Intel Atom - Diamondville

Intel's Diamondville: Pineview will be bigger, thanks to the on-board GPU and memory controller

Atom is currently available in two forms: 'Silverthorne' and 'Diamondville'. One's for handheld internet tablets - what Intel calls Mobile Internet Devices (MIDs) - and the second for netbooks and, in a dual-core form, for desktops. Nice and clear cut product differentiation, but you can buy netbooks based on Silverthorne chips, which are sold as Intel's Atom Z series.

And it doesn't look like that situation is going to change any time soon.

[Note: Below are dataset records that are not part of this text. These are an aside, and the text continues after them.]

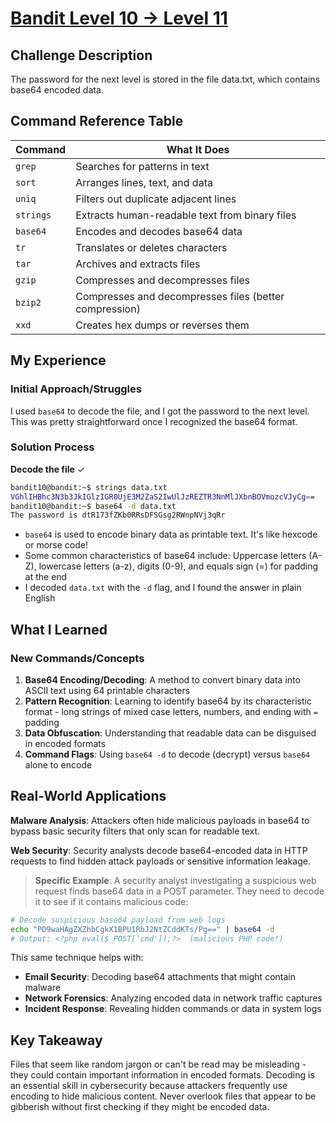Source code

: # [Bandit Level 10 → Level 11](https://overthewire.org/wargames/bandit/bandit11.html)

## Challenge Description
The password for the next level is stored in the file data.txt, which contains base64 encoded data.

## Command Reference Table
| Command | What It Does |
|---------|--------------|
| `grep` | Searches for patterns in text |
| `sort` | Arranges lines, text, and data |
| `uniq` | Filters out duplicate adjacent lines |
| `strings` | Extracts human-readable text from binary files |
| `base64` | Encodes and decodes base64 data |
| `tr` | Translates or deletes characters |
| `tar` | Archives and extracts files |
| `gzip` | Compresses and decompresses files |
| `bzip2` | Compresses and decompresses files (better compression) |
| `xxd` | Creates hex dumps or reverses them |

## My Experience

### Initial Approach/Struggles
I used `base64` to decode the file, and I got the password to the next level. This was pretty straightforward once I recognized the base64 format.

### Solution Process
**Decode the file** ✓
```bash
bandit10@bandit:~$ strings data.txt
VGhlIHBhc3N3b3JkIGlzIGR0UjE3M2ZaS2IwUlJzREZTR3NnMlJXbnBOVmozcVJyCg==
bandit10@bandit:~$ base64 -d data.txt
The password is dtR173fZKb0RRsDFSGsg2RWnpNVj3qRr
```
- `base64` is used to encode binary data as printable text. It's like hexcode or morse code!
- Some common characteristics of base64 include: Uppercase letters (A-Z), lowercase letters (a-z), digits (0-9), and equals sign (=) for padding at the end
- I decoded `data.txt` with the `-d` flag, and I found the answer in plain English

## What I Learned

### New Commands/Concepts
1. **Base64 Encoding/Decoding**: A method to convert binary data into ASCII text using 64 printable characters
2. **Pattern Recognition**: Learning to identify base64 by its characteristic format - long strings of mixed case letters, numbers, and ending with `=` padding
3. **Data Obfuscation**: Understanding that readable data can be disguised in encoded formats
4. **Command Flags**: Using `base64 -d` to decode (decrypt) versus `base64` alone to encode

## Real-World Applications
**Malware Analysis**: Attackers often hide malicious payloads in base64 to bypass basic security filters that only scan for readable text.

**Web Security**: Security analysts decode base64-encoded data in HTTP requests to find hidden attack payloads or sensitive information leakage.

> **Specific Example**: A security analyst investigating a suspicious web request finds base64 data in a POST parameter. They need to decode it to see if it contains malicious code:
```bash
# Decode suspicious base64 payload from web logs
echo "PD9waHAgZXZhbCgkX1BPU1RbJ2NtZCddKTs/Pg==" | base64 -d
# Output: <?php eval($_POST['cmd']);?>  (malicious PHP code!)
```

This same technique helps with:
- **Email Security**: Decoding base64 attachments that might contain malware
- **Network Forensics**: Analyzing encoded data in network traffic captures
- **Incident Response**: Revealing hidden commands or data in system logs

## Key Takeaway
Files that seem like random jargon or can't be read may be misleading - they could contain important information in encoded formats. Decoding is an essential skill in cybersecurity because attackers frequently use encoding to hide malicious content. Never overlook files that appear to be gibberish without first checking if they might be encoded data.
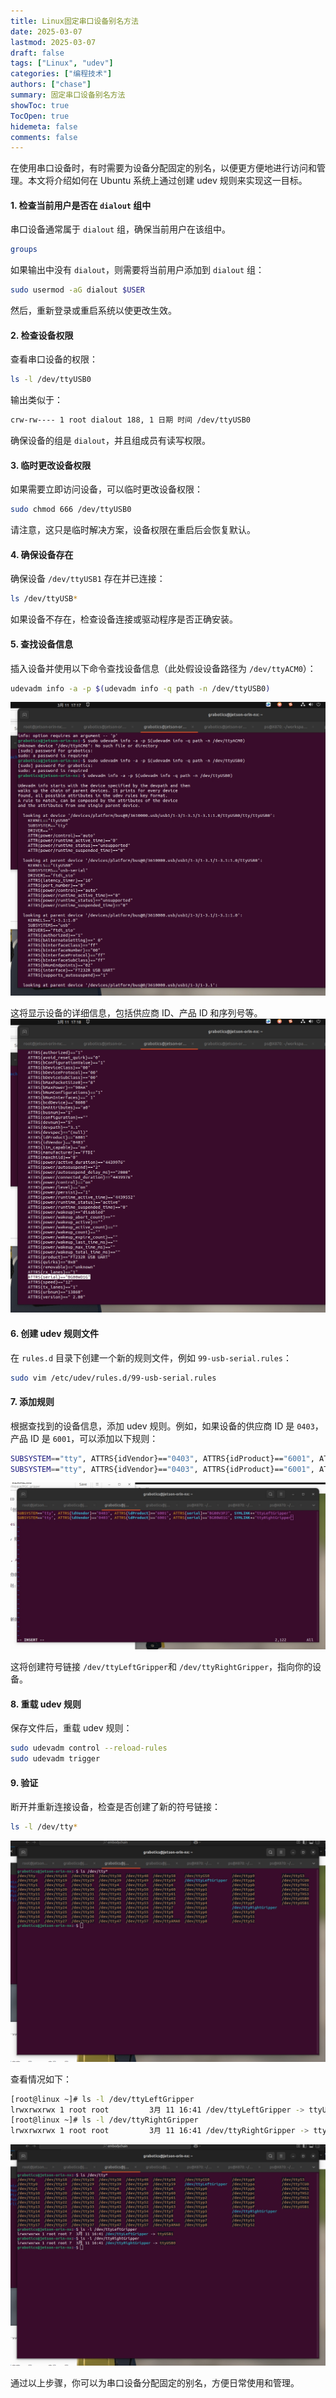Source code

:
 ```yaml
---
title: Linux固定串口设备别名方法
date: 2025-03-07
lastmod: 2025-03-07
draft: false
tags: ["Linux", "udev"]
categories: ["编程技术"]
authors: ["chase"]
summary: 固定串口设备别名方法
showToc: true
TocOpen: true
hidemeta: false
comments: false
---
```



在使用串口设备时，有时需要为设备分配固定的别名，以便更方便地进行访问和管理。本文将介绍如何在 Ubuntu 系统上通过创建 udev 规则来实现这一目标。

#### 1. 检查当前用户是否在 `dialout` 组中

串口设备通常属于 `dialout` 组，确保当前用户在该组中。

```sh
groups
```

如果输出中没有 `dialout`，则需要将当前用户添加到 `dialout` 组：

```sh
sudo usermod -aG dialout $USER
```

然后，重新登录或重启系统以使更改生效。

#### 2. 检查设备权限

查看串口设备的权限：

```sh
ls -l /dev/ttyUSB0
```

输出类似于：

```sh
crw-rw---- 1 root dialout 188, 1 日期 时间 /dev/ttyUSB0
```

确保设备的组是 `dialout`，并且组成员有读写权限。

#### 3. 临时更改设备权限

如果需要立即访问设备，可以临时更改设备权限：

```sh
sudo chmod 666 /dev/ttyUSB0
```

请注意，这只是临时解决方案，设备权限在重启后会恢复默认。

#### 4. 确保设备存在

确保设备 `/dev/ttyUSB1` 存在并已连接：

```sh
ls /dev/ttyUSB*
```

如果设备不存在，检查设备连接或驱动程序是否正确安装。

#### 5. 查找设备信息

插入设备并使用以下命令查找设备信息（此处假设设备路径为 `/dev/ttyACM0`）：

```sh
udevadm info -a -p $(udevadm info -q path -n /dev/ttyUSB0)
```
![found](found.png)

这将显示设备的详细信息，包括供应商 ID、产品 ID 和序列号等。
![info](info.png)


#### 6. 创建 udev 规则文件

在 `rules.d` 目录下创建一个新的规则文件，例如 `99-usb-serial.rules`：

```sh
sudo vim /etc/udev/rules.d/99-usb-serial.rules
```

#### 7. 添加规则

根据查找到的设备信息，添加 udev 规则。例如，如果设备的供应商 ID 是 `0403`，产品 ID 是 `6001`，可以添加以下规则：

```sh
SUBSYSTEM=="tty", ATTRS{idVendor}=="0403", ATTRS{idProduct}=="6001", ATTRS{serial}=="BG00V3PJ", SYMLINK+="ttyLeftGripper"
SUBSYSTEM=="tty", ATTRS{idVendor}=="0403", ATTRS{idProduct}=="6001", ATTRS{serial}=="BG00WO1G", SYMLINK+="ttyRightGripper"
```
![add_udev](add_udev.png)

这将创建符号链接 `/dev/ttyLeftGripper`和 `/dev/ttyRightGripper`，指向你的设备。

#### 8. 重载 udev 规则

保存文件后，重载 udev 规则：

```sh
sudo udevadm control --reload-rules
sudo udevadm trigger
```

#### 9. 验证

断开并重新连接设备，检查是否创建了新的符号链接：

```sh
ls -l /dev/tty*
```
![ls](ls.png)

查看情况如下：

```sh
[root@linux ~]# ls -l /dev/ttyLeftGripper
lrwxrwxrwx 1 root root         3月 11 16:41 /dev/ttyLeftGripper -> ttyUSB1
[root@linux ~]# ls -l /dev/ttyRightGripper
lrwxrwxrwx 1 root root         3月 11 16:41 /dev/ttyRightGripper -> ttyUSB0
```
![ls_1](ls_1.png)

通过以上步骤，你可以为串口设备分配固定的别名，方便日常使用和管理。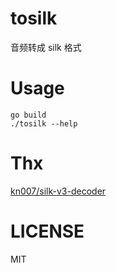 # tosilk

音频转成 silk 格式

# Usage

```shell
go build
./tosilk --help
```

# Thx

[kn007/silk-v3-decoder](https://github.com/kn007/silk-v3-decoder)

# LICENSE

MIT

Intel recently revealed a little more about 'Pine Trail', the next release of its netbook-centric Atom CPU and chipset combo series, and it bears a remarkable resemblance to 'Moorestown', the follow up to the Atom platform for MIDs.

Pine Trail comprises the 'Pineview' processor and a chipset, 'Tiger Point', connected over a DMI (Direct Media Interface) link. Pineview inserts a GPU and a memory controller into the CPU package - Intel isn't saying whether they're on the die or simply stashed in the same ceramic - allowing Tiger Point to focus solely on I/O operations.

Incidentally, Pineview's CPU core is called 'Bonnell', which is the overarching codename for the core design employed by 'Silverthorne' and 'Diamondville' - and by Moorestown's 'Lincroft' CPU core and the one in Moorestown's system-on-a-chip successor.

Intel stresses that this is three chips becoming two, with the middle part of the old CPU-northbridge-southbridge tryptic being cut out of the picture. That, it says, means lower costs to machine makers, lower power consumption and improved performance, though the latter's not entirely a result of the integration.

Intel Atom - Pine Trail

Atom evolution: from Diamondville to Pine Trail

Pine Trail's due in Q4, Intel has said, but its sticking with its 2009-2010 release timeframe for Moorestown. Like Pine Trail, Moorestown comprises Lincroft and an I/O chip, 'Langwell'. There's no, more narrow, window for Moorestown's launch, but Pine Trail looks like it will debut in October, presumably to allow manufacturers to get new netbooks out in time for Christmas.